*RAW DATA*
■ ■ ■ ■ ■

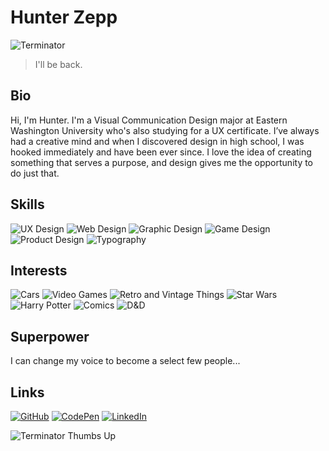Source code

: # Hunter Zepp

![Terminator](https://media.giphy.com/media/13CfqebsPMctjO/giphy.gif)

> I'll be back.

## Bio
Hi, I'm Hunter. I'm a Visual Communication Design major at Eastern Washington University who's also studying for a UX certificate. I’ve always had a creative mind and when I discovered design in high school, I was hooked immediately and have been ever since. I love the idea of creating something that serves a purpose, and design gives me the opportunity to do just that. 

<!--I’m someone who also has a wide range of interests. I love cars, video games, and pretty much all things 80s. I also love nerdy things like Star Wars, Harry Potter, Comics, and Dungeons & Dragons.-->

## Skills
![UX Design](https://img.shields.io/badge/-UX%20Design-red)
![Web Design](https://img.shields.io/badge/-Web%20Design-orange)
![Graphic Design](https://img.shields.io/badge/-Graphic%20Design-yellow)
![Game Design](https://img.shields.io/badge/-Game%20Design-brightgreen)
![Product Design](https://img.shields.io/badge/-Product%20Design-blue)
![Typography](https://img.shields.io/badge/-Typography-blueviolet)

## Interests
![Cars](https://img.shields.io/badge/-Cars-red)
![Video Games](https://img.shields.io/badge/-Video%20Games-orange)
![Retro and Vintage Things](https://img.shields.io/badge/-Retro%20and%20Vintage%20Things-yellow)
![Star Wars](https://img.shields.io/badge/-Star%20Wars-green)
![Harry Potter](https://img.shields.io/badge/-Harry%20Potter-brightgreen)
![Comics](https://img.shields.io/badge/-Comics-blue)
![D&D](https://img.shields.io/badge/-D&D-blueviolet)

## Superpower
I can change my voice to become a select few people...

## Links
[![GitHub](https://img.shields.io/badge/GitHub-6e5494.svg?&style=for-the-badge&logo=Github&logoColor=white)](https://github.com/HunterZepp24)
[![CodePen](https://img.shields.io/badge/CodePen-248A44.svg?&style=for-the-badge&logo=CodePen&logoColor=white)](https://codepen.io/hzepp)
[![LinkedIn](https://img.shields.io/badge/LinkedIn-0077b5.svg?&style=for-the-badge&logo=LinkedIn&logoColor=white)](https://www.linkedin.com/in/hunter-zepp-b09192226/)

![Terminator Thumbs Up](https://media.giphy.com/media/gFwZfXIqD0eNW/giphy.gif)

■ ■ ■ ■ ■

*TASK PROMPT*
Reproduce the records in full and leave the images behind.

*TASK OUTPUT*
Source code

: # Hunter Zepp

![Terminator](https://media.giphy.com/media/13CfqebsPMctjO/giphy.gif)

> I'll be back.

## Bio
Hi, I'm Hunter. I'm a Visual Communication Design major at Eastern Washington University who's also studying for a UX certificate. I’ve always had a creative mind and when I discovered design in high school, I was hooked immediately and have been ever since. I love the idea of creating something that serves a purpose, and design gives me the opportunity to do just that. 

<!--I’m someone who also has a wide range of interests. I love cars, video games, and pretty much all things 80s. I also love nerdy things like Star Wars, Harry Potter, Comics, and Dungeons & Dragons.-->

## Skills
![UX Design](https://img.shields.io/badge/-UX%20Design-red)
![Web Design](https://img.shields.io/badge/-Web%20Design-orange)
![Graphic Design](https://img.shields.io/badge/-Graphic%20Design-yellow)
![Game Design](https://img.shields.io/badge/-Game%20Design-brightgreen)
![Product Design](https://img.shields.io/badge/-Product%20Design-blue)
![Typography](https://img.shields.io/badge/-Typography-blueviolet)

## Interests
![Cars](https://img.shields.io/badge/-Cars-red)
![Video Games](https://img.shields.io/badge/-Video%20Games-orange)
![Retro and Vintage Things](https://img.shields.io/badge/-Retro%20and%20Vintage%20Things-yellow)
![Star Wars](https://img.shields.io/badge/-Star%20Wars-green)
![Harry Potter](https://img.shields.io/badge/-Harry%20Potter-brightgreen)
![Comics](https://img.shields.io/badge/-Comics-blue)
![D&D](https://img.shields.io/badge/-D&D-blueviolet)

## Superpower
I can change my voice to become a select few people...

## Links
[![GitHub](https://img.shields.io/badge/GitHub-6e5494.svg?&style=for-the-badge&logo=Github&logoColor=white)](https://github.com/HunterZepp24)
[![CodePen](https://img.shields.io/badge/CodePen-248A44.svg?&style=for-the-badge&logo=CodePen&logoColor=white)](https://codepen.io/hzepp)
[![LinkedIn](https://img.shields.io/badge/LinkedIn-0077b5.svg?&style=for-the-badge&logo=LinkedIn&logoColor=white)](https://www.linkedin.com/in/hunter-zepp-b09192226/)

![Terminator Thumbs Up](https://media.giphy.com/media/gFwZfXIqD0eNW/giphy.gif)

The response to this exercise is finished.